Saved data entries
● ● ● ●

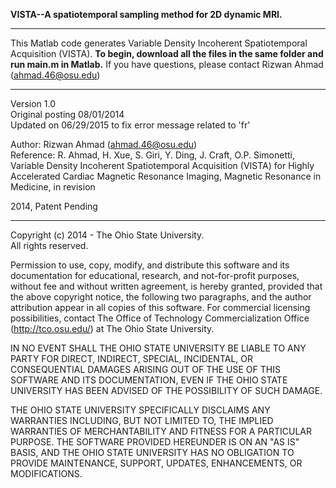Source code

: <b> VISTA--A spatiotemporal sampling method for 2D dynamic MRI. </b>
<hr>

This Matlab code generates Variable Density Incoherent Spatiotemporal Acquisition (VISTA). <b> To begin, download all the files in the same folder and run main.m in Matlab.</b> If you have questions, please contact Rizwan Ahmad (ahmad.46@osu.edu)
<hr>

Version 1.0 <br>
Original posting 08/01/2014 <br>
Updated on 06/29/2015 to fix error message related to 'fr'

Author: Rizwan Ahmad (ahmad.46@osu.edu) <br>
Reference: R. Ahmad, H. Xue, S. Giri, Y. Ding, J. Craft, O.P. Simonetti, Variable Density Incoherent Spatiotemporal Acquisition (VISTA) for Highly Accelerated Cardiac Magnetic Resonance Imaging, Magnetic Resonance in Medicine, in revision <br>
 
2014, Patent Pending
<hr>


Copyright (c) 2014 - The Ohio State University. <br>
All rights reserved. <br>

Permission to use, copy, modify, and distribute this software and its documentation for educational, research, and not-for-profit purposes, without fee and without written agreement, is hereby granted, provided that the above copyright notice, the following two paragraphs, and the author attribution appear in all copies of this software. For commercial licensing possibilities, contact The Office of Technology Commercialization Office (http://tco.osu.edu/) at The Ohio State University. <br>
 
IN NO EVENT SHALL THE OHIO STATE UNIVERSITY BE LIABLE TO ANY PARTY FOR DIRECT, INDIRECT, SPECIAL, INCIDENTAL, OR CONSEQUENTIAL DAMAGES ARISING OUT OF THE USE OF THIS SOFTWARE AND ITS DOCUMENTATION, EVEN IF THE OHIO STATE UNIVERSITY HAS BEEN ADVISED OF THE POSSIBILITY OF SUCH DAMAGE. <br>

THE OHIO STATE UNIVERSITY SPECIFICALLY DISCLAIMS ANY WARRANTIES INCLUDING, BUT NOT LIMITED TO, THE IMPLIED WARRANTIES OF MERCHANTABILITY AND FITNESS FOR A PARTICULAR PURPOSE. THE SOFTWARE PROVIDED HEREUNDER IS ON AN "AS IS" BASIS, AND THE OHIO STATE UNIVERSITY HAS NO OBLIGATION TO PROVIDE MAINTENANCE, SUPPORT, UPDATES, ENHANCEMENTS, OR MODIFICATIONS. <br>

● ● ● ●

What is expected:
All that should be written out is the stretch of lines above between the one holding "dynamic MRI. </b>" and the one holding "All rights reserved. <br>", inclusive, exactly as given.

Solution for this task:
: <b> VISTA--A spatiotemporal sampling method for 2D dynamic MRI. </b>
<hr>

This Matlab code generates Variable Density Incoherent Spatiotemporal Acquisition (VISTA). <b> To begin, download all the files in the same folder and run main.m in Matlab.</b> If you have questions, please contact Rizwan Ahmad (ahmad.46@osu.edu)
<hr>

Version 1.0 <br>
Original posting 08/01/2014 <br>
Updated on 06/29/2015 to fix error message related to 'fr'

Author: Rizwan Ahmad (ahmad.46@osu.edu) <br>
Reference: R. Ahmad, H. Xue, S. Giri, Y. Ding, J. Craft, O.P. Simonetti, Variable Density Incoherent Spatiotemporal Acquisition (VISTA) for Highly Accelerated Cardiac Magnetic Resonance Imaging, Magnetic Resonance in Medicine, in revision <br>
 
2014, Patent Pending
<hr>


Copyright (c) 2014 - The Ohio State University. <br>
All rights reserved. <br>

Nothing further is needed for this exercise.